Mehta, de 74 anos, se atrasara trinta minutos devido ao trânsito. Ao sair do camarim, reclamou do calor e da falta de ar-condicionado. Do proscênio, virou-se para trás e encarou a concha acústica montada no fundo do palco – uma enorme estrutura de madeira que vai do chão aoteto. Intrigado, escrutinou os spots que formavam uma constelação de luzes sobre sua cabeça e notou as poltronas de veludo bois de rose fermé.

“Mudaram as cores, não foi?”, perguntou em inglês a um dos organizadores do concerto, que balançou a cabeça afirmativamente. Mehta é um velho conhecido do teatro. Desde 1982, já regeu ali inúmeros concertos.Terminada a inspeção, cumprimentou os músicos em alemão, ergueu os braços, produziu o silêncio e, segundos depois, a música.

Passados vinte minutos, interrompeu o ensaio e pediu ao clarinetista László Kuti, sentado na penúltima fileira, embaixo da concha acústica, que projetasse mais o som. O rapaz de 28 anos pareceu desconcertado, mas
reagiu rapidamente ao pedido. Encerrado o breve ensaio, o maestro foi para seu camarim.

No caminho, Mehta comentou: “Os instrumentos da seção de madeira –principalmente o clarinete e a flauta – estão muito fracos. Não sei explicar.” E completou, grave: “Os músicos estão tocando como sempre tocam, mas não conseguem ter muita presença. A concha acústica está diferente. Precisa de ajustes. Os instrumentos de corda, por outro lado, soam bem, muito bem.”

Duas semanas depois, no mesmo palco, a Orquestra Sinfônica do Estado de São Paulo, a Osesp, apresentaria a 3a Sinfonia de Mahler sob a regência do maestro nicaraguense Giancarlo Guerrero. Durante os cinquenta minutos
de ensaio, Guerrero parou os músicos várias vezes pedindo que acelerassem o andamento e tocassem com mais vibrato, não só para valorizar a expressividade das notas, mas para sustentá-las por mais tempo. A sala parecia seca – os sons morriam com rapidez, como se engolidos pelo ar.

Intrigado, o percussionista paulista Eduardo Gianesella – que também percebera que algo não estava direito – resolveu investigar. Perguntou aos colegas da orquestra se também haviam notado a falta de
reverberação, o pouco retorno. Sim, a sensação era de todos.

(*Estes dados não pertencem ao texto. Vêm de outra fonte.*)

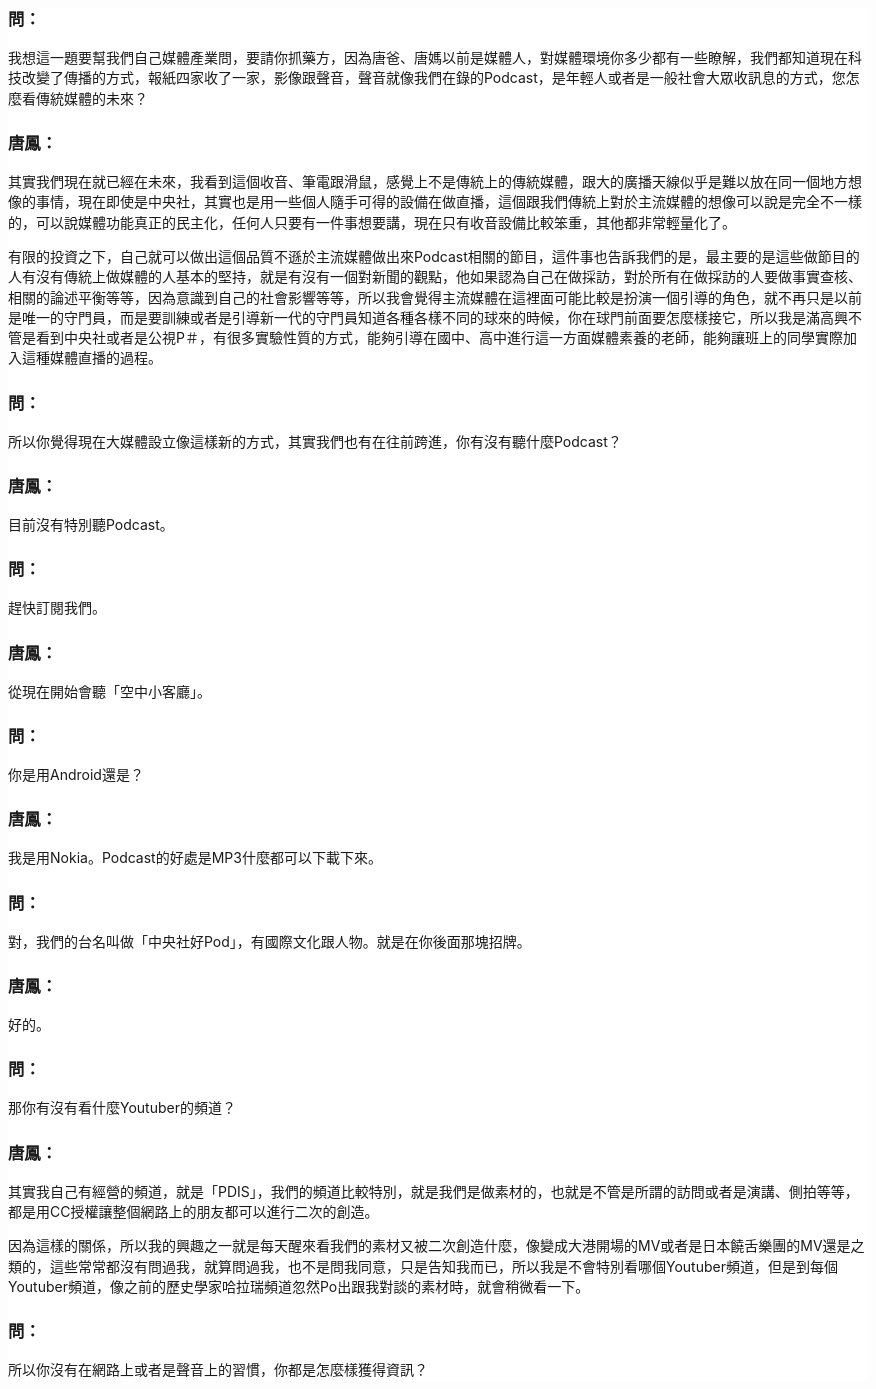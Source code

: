 ### 問：
我想這一題要幫我們自己媒體產業問，要請你抓藥方，因為唐爸、唐媽以前是媒體人，對媒體環境你多少都有一些瞭解，我們都知道現在科技改變了傳播的方式，報紙四家收了一家，影像跟聲音，聲音就像我們在錄的Podcast，是年輕人或者是一般社會大眾收訊息的方式，您怎麼看傳統媒體的未來？

### 唐鳳：
其實我們現在就已經在未來，我看到這個收音、筆電跟滑鼠，感覺上不是傳統上的傳統媒體，跟大的廣播天線似乎是難以放在同一個地方想像的事情，現在即使是中央社，其實也是用一些個人隨手可得的設備在做直播，這個跟我們傳統上對於主流媒體的想像可以說是完全不一樣的，可以說媒體功能真正的民主化，任何人只要有一件事想要講，現在只有收音設備比較笨重，其他都非常輕量化了。

有限的投資之下，自己就可以做出這個品質不遜於主流媒體做出來Podcast相關的節目，這件事也告訴我們的是，最主要的是這些做節目的人有沒有傳統上做媒體的人基本的堅持，就是有沒有一個對新聞的觀點，他如果認為自己在做採訪，對於所有在做採訪的人要做事實查核、相關的論述平衡等等，因為意識到自己的社會影響等等，所以我會覺得主流媒體在這裡面可能比較是扮演一個引導的角色，就不再只是以前是唯一的守門員，而是要訓練或者是引導新一代的守門員知道各種各樣不同的球來的時候，你在球門前面要怎麼樣接它，所以我是滿高興不管是看到中央社或者是公視P＃，有很多實驗性質的方式，能夠引導在國中、高中進行這一方面媒體素養的老師，能夠讓班上的同學實際加入這種媒體直播的過程。

### 問：
所以你覺得現在大媒體設立像這樣新的方式，其實我們也有在往前跨進，你有沒有聽什麼Podcast？

### 唐鳳：
目前沒有特別聽Podcast。

### 問：
趕快訂閱我們。

### 唐鳳：
從現在開始會聽「空中小客廳」。

### 問：
你是用Android還是？

### 唐鳳：
我是用Nokia。Podcast的好處是MP3什麼都可以下載下來。

### 問：
對，我們的台名叫做「中央社好Pod」，有國際文化跟人物。就是在你後面那塊招牌。        

### 唐鳳：
好的。

### 問：
那你有沒有看什麼Youtuber的頻道？

### 唐鳳：
其實我自己有經營的頻道，就是「PDIS」，我們的頻道比較特別，就是我們是做素材的，也就是不管是所謂的訪問或者是演講、側拍等等，都是用CC授權讓整個網路上的朋友都可以進行二次的創造。

因為這樣的關係，所以我的興趣之一就是每天醒來看我們的素材又被二次創造什麼，像變成大港開場的MV或者是日本饒舌樂團的MV還是之類的，這些常常都沒有問過我，就算問過我，也不是問我同意，只是告知我而已，所以我是不會特別看哪個Youtuber頻道，但是到每個Youtuber頻道，像之前的歷史學家哈拉瑞頻道忽然Po出跟我對談的素材時，就會稍微看一下。       

### 問：
所以你沒有在網路上或者是聲音上的習慣，你都是怎麼樣獲得資訊？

Foi quando resolveu examinar a concha acústica. Com o nó dos dedos fez toc-toc na madeira e, intrigado, pediu ao montador da orquestra um desses canivetes que só faltam falar. Abriu uma reguinha e mediu a espessura da concha: quatro milímetros, quase nada. “Isso aqui é um aspirador de som!”, teve vontade de gritar. Inaugurado em 14 de julho de 1909, o Municipal foi durante décadas uma das melhores salas de concertos do país. Em seu palco, apresentaram-se Maria Callas, Arturo Toscanini, Heitor Villa-Lobos, Igor Stravinski, Arthur Rubinstein e Rudolf Nureyev, entre tantos outros artistas que definiram o século passado. (...)

Na noite de 18 de setembro, o Municipal estava lotado para a estreia da ópera Romeu e Julieta, de Gounod, dirigida por Carla. Os protagonistas eram a soprano Rosana Lamosa e o tenor Fernando Portari – marido e mulher fora dos palcos.

Durante os ensaios, os dois haviam enfrentado a baixa reverberação do som. Engrossavam também o coro dos descontentes com a nova cortina de veludo que agora corria por trás da última fileira de poltronas da platéia. Tinha sido instalada no local para esconder a parede dos fundos, onde, antes da obra, ficavam os comandos de luz e som. “Mas foi só quando entrei para cantar que percebi que a Carla tinha posto um carpete no palco inteiro. O carpete é uma das coisas que mais absorve som no mundo”, lembrou Rosana Lamosa, na sala de sua casa. “Foi uma abafada violenta!”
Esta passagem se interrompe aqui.